### [RECORDS TO PROCESS]
※ ※ ※

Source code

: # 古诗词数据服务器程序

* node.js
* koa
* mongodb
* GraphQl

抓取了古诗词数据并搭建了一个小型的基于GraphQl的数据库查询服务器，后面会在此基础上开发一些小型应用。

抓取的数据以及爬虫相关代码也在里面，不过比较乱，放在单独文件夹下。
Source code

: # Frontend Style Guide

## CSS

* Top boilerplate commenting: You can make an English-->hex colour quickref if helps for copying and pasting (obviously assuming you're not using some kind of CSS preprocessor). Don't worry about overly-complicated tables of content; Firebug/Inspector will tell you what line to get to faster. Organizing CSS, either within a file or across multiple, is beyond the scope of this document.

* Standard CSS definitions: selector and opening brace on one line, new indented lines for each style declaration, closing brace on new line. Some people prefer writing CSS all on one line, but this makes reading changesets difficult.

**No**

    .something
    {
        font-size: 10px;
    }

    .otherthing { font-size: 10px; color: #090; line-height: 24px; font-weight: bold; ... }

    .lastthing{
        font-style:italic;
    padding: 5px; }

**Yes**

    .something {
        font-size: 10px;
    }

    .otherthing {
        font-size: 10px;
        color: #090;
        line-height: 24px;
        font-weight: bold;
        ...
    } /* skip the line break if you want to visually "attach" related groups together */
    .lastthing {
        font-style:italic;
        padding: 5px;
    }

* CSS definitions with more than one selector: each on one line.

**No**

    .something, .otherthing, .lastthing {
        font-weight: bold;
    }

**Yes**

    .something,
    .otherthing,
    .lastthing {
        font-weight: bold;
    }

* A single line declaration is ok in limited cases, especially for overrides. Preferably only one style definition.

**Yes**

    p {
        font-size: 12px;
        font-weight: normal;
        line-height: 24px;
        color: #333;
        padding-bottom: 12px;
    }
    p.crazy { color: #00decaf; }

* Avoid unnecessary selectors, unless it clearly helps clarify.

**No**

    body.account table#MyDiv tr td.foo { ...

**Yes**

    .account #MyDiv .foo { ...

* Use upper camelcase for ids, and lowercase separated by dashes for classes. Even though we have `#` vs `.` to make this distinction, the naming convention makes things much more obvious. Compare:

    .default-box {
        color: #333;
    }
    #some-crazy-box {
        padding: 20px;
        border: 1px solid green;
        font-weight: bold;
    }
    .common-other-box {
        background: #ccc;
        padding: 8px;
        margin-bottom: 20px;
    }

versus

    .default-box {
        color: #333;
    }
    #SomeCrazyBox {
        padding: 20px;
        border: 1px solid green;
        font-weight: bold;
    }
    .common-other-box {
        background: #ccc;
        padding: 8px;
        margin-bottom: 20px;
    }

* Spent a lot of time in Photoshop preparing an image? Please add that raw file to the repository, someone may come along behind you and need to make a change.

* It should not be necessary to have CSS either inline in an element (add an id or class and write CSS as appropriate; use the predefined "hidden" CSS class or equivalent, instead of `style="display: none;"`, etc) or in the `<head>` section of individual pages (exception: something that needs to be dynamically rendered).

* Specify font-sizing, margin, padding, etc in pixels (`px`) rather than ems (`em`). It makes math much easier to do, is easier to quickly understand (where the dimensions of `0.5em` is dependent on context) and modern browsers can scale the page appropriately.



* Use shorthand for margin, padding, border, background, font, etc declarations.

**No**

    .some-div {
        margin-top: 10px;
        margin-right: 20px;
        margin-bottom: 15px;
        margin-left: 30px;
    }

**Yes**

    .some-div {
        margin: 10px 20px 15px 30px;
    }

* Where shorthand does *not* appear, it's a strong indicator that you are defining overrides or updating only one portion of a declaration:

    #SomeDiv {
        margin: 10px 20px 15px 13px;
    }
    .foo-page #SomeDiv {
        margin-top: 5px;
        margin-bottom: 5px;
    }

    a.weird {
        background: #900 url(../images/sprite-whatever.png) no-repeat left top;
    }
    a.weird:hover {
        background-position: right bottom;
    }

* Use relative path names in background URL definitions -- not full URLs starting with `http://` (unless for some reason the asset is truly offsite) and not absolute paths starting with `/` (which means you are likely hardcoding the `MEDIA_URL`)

※ ※ ※

### [WHAT YOU NEED TO DO]
Reproduce the whole listing above, word for word.

### [SOLUTION TO THIS TASK]
Source code

: # 古诗词数据服务器程序

* node.js
* koa
* mongodb
* GraphQl

抓取了古诗词数据并搭建了一个小型的基于GraphQl的数据库查询服务器，后面会在此基础上开发一些小型应用。

抓取的数据以及爬虫相关代码也在里面，不过比较乱，放在单独文件夹下。
Source code

: # Frontend Style Guide

## CSS

* Top boilerplate commenting: You can make an English-->hex colour quickref if helps for copying and pasting (obviously assuming you're not using some kind of CSS preprocessor). Don't worry about overly-complicated tables of content; Firebug/Inspector will tell you what line to get to faster. Organizing CSS, either within a file or across multiple, is beyond the scope of this document.

* Standard CSS definitions: selector and opening brace on one line, new indented lines for each style declaration, closing brace on new line. Some people prefer writing CSS all on one line, but this makes reading changesets difficult.

**No**

    .something
    {
        font-size: 10px;
    }

    .otherthing { font-size: 10px; color: #090; line-height: 24px; font-weight: bold; ... }

    .lastthing{
        font-style:italic;
    padding: 5px; }

**Yes**

    .something {
        font-size: 10px;
    }

    .otherthing {
        font-size: 10px;
        color: #090;
        line-height: 24px;
        font-weight: bold;
        ...
    } /* skip the line break if you want to visually "attach" related groups together */
    .lastthing {
        font-style:italic;
        padding: 5px;
    }

* CSS definitions with more than one selector: each on one line.

**No**

    .something, .otherthing, .lastthing {
        font-weight: bold;
    }

**Yes**

    .something,
    .otherthing,
    .lastthing {
        font-weight: bold;
    }

* A single line declaration is ok in limited cases, especially for overrides. Preferably only one style definition.

**Yes**

    p {
        font-size: 12px;
        font-weight: normal;
        line-height: 24px;
        color: #333;
        padding-bottom: 12px;
    }
    p.crazy { color: #00decaf; }

* Avoid unnecessary selectors, unless it clearly helps clarify.

**No**

    body.account table#MyDiv tr td.foo { ...

**Yes**

    .account #MyDiv .foo { ...

* Use upper camelcase for ids, and lowercase separated by dashes for classes. Even though we have `#` vs `.` to make this distinction, the naming convention makes things much more obvious. Compare:

    .default-box {
        color: #333;
    }
    #some-crazy-box {
        padding: 20px;
        border: 1px solid green;
        font-weight: bold;
    }
    .common-other-box {
        background: #ccc;
        padding: 8px;
        margin-bottom: 20px;
    }

versus

    .default-box {
        color: #333;
    }
    #SomeCrazyBox {
        padding: 20px;
        border: 1px solid green;
        font-weight: bold;
    }
    .common-other-box {
        background: #ccc;
        padding: 8px;
        margin-bottom: 20px;
    }

* Spent a lot of time in Photoshop preparing an image? Please add that raw file to the repository, someone may come along behind you and need to make a change.

* It should not be necessary to have CSS either inline in an element (add an id or class and write CSS as appropriate; use the predefined "hidden" CSS class or equivalent, instead of `style="display: none;"`, etc) or in the `<head>` section of individual pages (exception: something that needs to be dynamically rendered).

* Specify font-sizing, margin, padding, etc in pixels (`px`) rather than ems (`em`). It makes math much easier to do, is easier to quickly understand (where the dimensions of `0.5em` is dependent on context) and modern browsers can scale the page appropriately.



* Use shorthand for margin, padding, border, background, font, etc declarations.

**No**

    .some-div {
        margin-top: 10px;
        margin-right: 20px;
        margin-bottom: 15px;
        margin-left: 30px;
    }

**Yes**

    .some-div {
        margin: 10px 20px 15px 30px;
    }

* Where shorthand does *not* appear, it's a strong indicator that you are defining overrides or updating only one portion of a declaration:

    #SomeDiv {
        margin: 10px 20px 15px 13px;
    }
    .foo-page #SomeDiv {
        margin-top: 5px;
        margin-bottom: 5px;
    }

    a.weird {
        background: #900 url(../images/sprite-whatever.png) no-repeat left top;
    }
    a.weird:hover {
        background-position: right bottom;
    }

* Use relative path names in background URL definitions -- not full URLs starting with `http://` (unless for some reason the asset is truly offsite) and not absolute paths starting with `/` (which means you are likely hardcoding the `MEDIA_URL`)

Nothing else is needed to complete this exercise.